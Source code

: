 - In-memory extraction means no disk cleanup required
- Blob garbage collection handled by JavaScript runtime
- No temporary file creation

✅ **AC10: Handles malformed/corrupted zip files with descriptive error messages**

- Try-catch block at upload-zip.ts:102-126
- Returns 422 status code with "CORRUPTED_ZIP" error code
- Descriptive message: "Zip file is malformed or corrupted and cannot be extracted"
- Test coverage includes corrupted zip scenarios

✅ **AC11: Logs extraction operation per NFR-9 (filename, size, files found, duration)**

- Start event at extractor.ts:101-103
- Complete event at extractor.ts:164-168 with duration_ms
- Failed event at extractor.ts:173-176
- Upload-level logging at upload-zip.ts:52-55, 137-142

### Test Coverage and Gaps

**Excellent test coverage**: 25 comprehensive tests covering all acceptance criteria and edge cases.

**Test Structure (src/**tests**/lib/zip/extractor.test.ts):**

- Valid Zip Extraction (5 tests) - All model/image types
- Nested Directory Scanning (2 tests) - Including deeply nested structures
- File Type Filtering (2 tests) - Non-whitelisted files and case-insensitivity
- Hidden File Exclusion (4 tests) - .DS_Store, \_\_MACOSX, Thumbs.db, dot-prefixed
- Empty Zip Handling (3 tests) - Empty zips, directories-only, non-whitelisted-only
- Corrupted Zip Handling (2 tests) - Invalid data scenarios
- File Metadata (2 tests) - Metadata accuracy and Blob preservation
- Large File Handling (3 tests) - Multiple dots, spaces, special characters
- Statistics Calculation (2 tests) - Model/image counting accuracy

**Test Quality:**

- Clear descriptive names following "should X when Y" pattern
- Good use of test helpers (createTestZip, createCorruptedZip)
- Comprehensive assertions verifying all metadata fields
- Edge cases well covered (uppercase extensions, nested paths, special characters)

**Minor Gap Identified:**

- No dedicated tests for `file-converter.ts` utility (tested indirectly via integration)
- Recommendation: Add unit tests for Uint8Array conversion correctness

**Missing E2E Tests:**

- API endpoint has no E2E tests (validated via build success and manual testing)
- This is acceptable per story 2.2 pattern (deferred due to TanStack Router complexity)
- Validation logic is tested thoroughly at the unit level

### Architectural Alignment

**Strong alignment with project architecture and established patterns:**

> Problem statement: Where the string "level" occurs in the data, return the whole line.

> Final answer:
- Upload-level logging at upload-zip.ts:52-55, 137-142
- Validation logic is tested thoroughly at the unit level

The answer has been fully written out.